Dr. Chris Meadows, the court-appointed examiner, testified that appellant's diagnosis was major depression with paranoid thinking; that his perception of reality was distorted because his thinking had persecutory and grandiose features; that he had been unable to recognize reality when he was apprehended by the police and when he was brought to the crisis center; that his thinking, while sequential, was based on paranoid assumptions; and that the behavior that led to his commitment could recur if he were not in treatment. Dennis Geer, supervisor of the psychiatric social workers at the facility to which appellant was taken by the police, testified that the staff felt appellant was "grossly psychotic" when he was admitted; that his disorder grossly impaired his functioning when it reached psychotic proportions; that appellant is in denial of his mental illness and blames others for it; that he did not acknowledge firing the gun; and that he is unlikely to change his behavior if released into the community. Both witnesses' testimony supported the conclusion that appellant had grossly impaired judgment, behavior, and capacity to recognize reality.

The district court is not compelled to delay action until irreparable harm is suffered, as long as the danger of a patient's condition has already become evident. See In re Anderson, 367 N.W.2d 107, 109 (Minn. App. 1985). Here, appellant was found naked and incoherent behind a locked bathroom door with six bullet holes in it and with a revolver with six spent cartridges. The statute requires a failure to obtain necessities or a recent attempt or threat to physically harm self or others. Minn. Stat. § 253B.02, subd. 13(b). The facts demonstrate evidence of the danger of appellant's condition; the court was not obliged to find otherwise merely because no actual bodily harm had resulted from the shooting.

The record supports the district court's determination that clear and convincing evidence showed appellant to be mentally ill.
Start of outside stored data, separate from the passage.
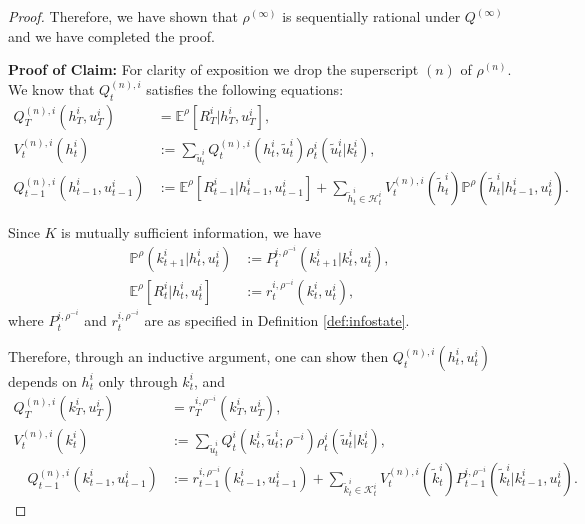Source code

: \documentclass[pdflatex,sn-basic]{sn-jnl}
\newcommand{\E}{\mathbb{E}}
\renewcommand{\Pr}{\mathbb{P}}
\newcommand{\Qfunc}{Q}
\newcommand{\Comp}{K}
\newcommand{\comp}{k}
\newcommand{\Compset}{\mathcal{K}}
\theoremstyle{thmstyleone}%
\theoremstyle{thmstyletwo}%
\theoremstyle{thmstylethree}%
\begin{document}
\begin{appendices}
\begin{proof}
	Therefore, we have shown that $\rho^{(\infty)}$ is sequentially rational under $\Qfunc^{(\infty)}$ and we have completed the proof.
	
	\textbf{Proof of Claim:} For clarity of exposition we drop the superscript $(n)$ of $\rho^{(n)}$. We know that $\Qfunc_t^{(n), i}$ satisfies the following equations: %
    \begin{subequations}
	\begin{align}
		\Qfunc_{T}^{(n), i}(h_T^i, u_T^i)&=\E^{\rho}[R_T^i|h_T^i, u_T^i], \\
		V_t^{(n), i}(h_t^i)&:=\sum_{\tilde{u}_t^i}  \Qfunc_t^{(n), i}(h_t^i, \tilde{u}_t^i) \rho^{ i}_t(\tilde{u}_t^i|\comp_t^i),\\
		\Qfunc_{t-1}^{(n), i}(h_{t-1}^i, u_{t-1}^i)&:=
		\E^{\rho}[R_{t-1}^i|h_{t-1}^i, u_{t-1}^i] + \sum_{\tilde{h}_{t}^i\in\mathcal{H}_{t}^i } V_{t}^{(n), i}(\tilde{h}_t^i) \Pr^{\rho}(\tilde{h}_{t}^i|h_{t-1}^i, u_t^i).
	\end{align}
    \end{subequations}
	
	Since $\Comp$ is mutually sufficient information, we have
	\begin{align}
		\Pr^{\rho}(\comp_{t+1}^i|h_t^i, u_t^i) &:= P_t^{i, \rho^{-i}}(\comp_{t+1}^i|\comp_t^i, u_t^i),\\
		\E^{\rho}[R_t^i|h_t^i, u_t^i] &:= r_t^{i, \rho^{-i}}(\comp_t^i, u_t^i),
	\end{align}
	where $P_t^{i, \rho^{-i}}$ and $r_t^{i, \rho^{-i}}$ are as specified in Definition \ref{def:infostate}.
	
	Therefore, through an inductive argument, one can show then $\Qfunc_t^{(n), i}(h_t^i, u_t^i)$ depends on $h_t^i$ only through $\comp_t^i$, and
	\begin{subequations}\label{defofKinSE}
		\begin{align}
			\Qfunc_{T}^{(n), i}(\comp_T^i, u_T^i)&=r_{T}^{i, \rho^{-i}}(\comp_T^i, u_T^i), \label{defofKinSE:throwaway1}\\
			V_t^{(n), i}(\comp_t^i)&:=\sum_{\tilde{u}_t^i}  \Qfunc_t^{i}(\comp_t^i, \tilde{u}_t^i;\rho^{-i}) \rho^{i}_t(\tilde{u}_t^i|\comp_t^i),\label{defofKinSE:throwaway2}\\
			\quad \Qfunc_{t-1}^{(n), i}(\comp_{t-1}^i, u_{t-1}^i)&:=
			r_{t-1}^{i,\rho^{-i}}(\comp_{t-1}^i, u_{t-1}^i)+ \sum_{\tilde{\comp}_{t}^i\in\Compset_{t}^i } V_{t}^{(n), i}(\tilde{\comp}_t^i) P_{t-1}^{i,\rho^{-i}}(\tilde{\comp}_{t}^i|\comp_{t-1}^i, u_t^i).\label{defofKinSE:throwaway3}
		\end{align}
	\end{subequations}
	

\end{proof}
\end{appendices}
\end{document}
2. Does clear and convincing evidence support the finding that commitment to AMRTC is the least restrictive alternative?

Before ordering a commitment, a court must find that no less restrictive alternative is available. Minn. Stat. § 253B.09, subd. 1. Appellant argues that clear and convincing evidence does not show that commitment to AMRTC is the least restrictive available for him. Again, we disagree.

Appellant, who has a history of mental illness, had been receiving outpatient treatment prior to the incident on March 25. He contends that this treatment was sufficient for his illness and was a less restrictive alternative. The treatment did not prevent the incident that led to appellant's commitment, however, and he was diagnosed as psychotic and paranoid despite the treatment. Moreover, the adequacy of the treatment could not be assessed because appellant refused to allow his records to be reviewed.
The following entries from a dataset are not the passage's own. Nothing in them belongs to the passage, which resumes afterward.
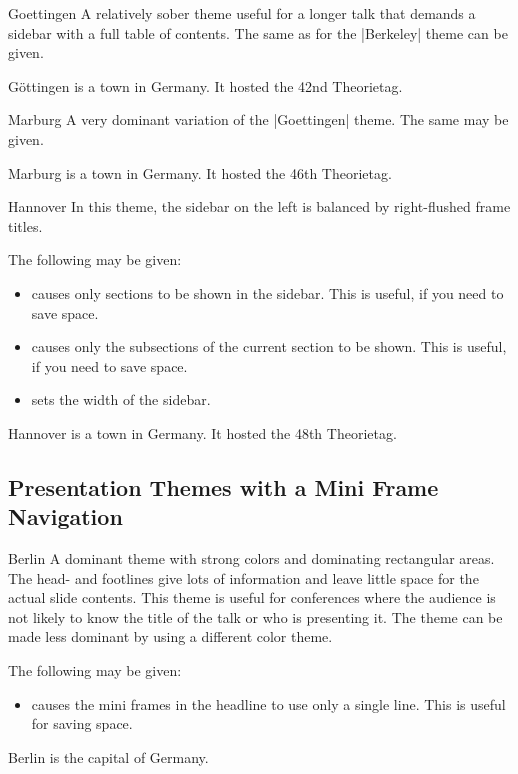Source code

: \begin{themeexample}{Goettingen}
  A relatively sober theme useful for a longer talk that demands a sidebar with a full table of contents.  The same  as for the |Berkeley| theme can be given.

  G\"ottingen is a town in Germany. It hosted the 42nd Theorietag.
\end{themeexample}

\begin{themeexample}{Marburg}
  A very dominant variation of the |Goettingen| theme. The same  may be given.

  Marburg is a town in Germany. It hosted the 46th Theorietag.
\end{themeexample}

\begin{themeexample}{Hannover}
  In this theme, the sidebar on the left is balanced by right-flushed frame titles.

  The following  may be given:
  \begin{itemize}
  \item {} causes only sections to be shown in the sidebar. This is useful, if you need to save space.
  \item {} causes only the subsections of the current section to be shown. This is useful, if you need to save space.
  \item {} sets the width of the sidebar.
  \end{itemize}

  Hannover is a town in Germany. It hosted the 48th Theorietag.
\end{themeexample}


\subsection{Presentation Themes with a Mini Frame Navigation}

\begin{themeexample}{Berlin}
  A dominant theme with strong colors and dominating rectangular areas. The head- and footlines give lots of information and leave little space for the actual slide contents. This theme is useful for conferences where the audience is not likely to know the title of the talk or who is presenting it. The theme can be made less dominant by using a different color theme.

  The following  may be given:
  \begin{itemize}
  \item {} causes the mini frames in the headline to use only a single line. This is useful for saving space.
  \end{itemize}

  Berlin is the capital of Germany.
\end{themeexample}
Commitment to AMRTC was recommended, in part, because appellant had failed to involve himself in any prescribed treatment, and because he had no insight into the need for therapeutic intervention. The district court rejected group homes and a shorter term hospitalization because these alternatives would not meet with appellant's needs. We agree that the evidence fails to show that any less restrictive alternative is available.

Because the record supports the district court's determination that appellant is a mentally ill person and that his present placement is the least restrictive alternative available, we affirm.


[ ]* Retired judge of the district court, serving as judge of the Minnesota Court of Appeals by appointment pursuant to Minn. Const. art. VI, § 10.

[ ]1While his appeal was pending, appellant petitioned the district court under Minn. Stat. § 253B.17 (1996) for a hearing on the need for his continued commitment. The court conducted the hearing, denied his petition, and ordered judgment stating that appellant's commitment as mentally ill remained in full force and effect.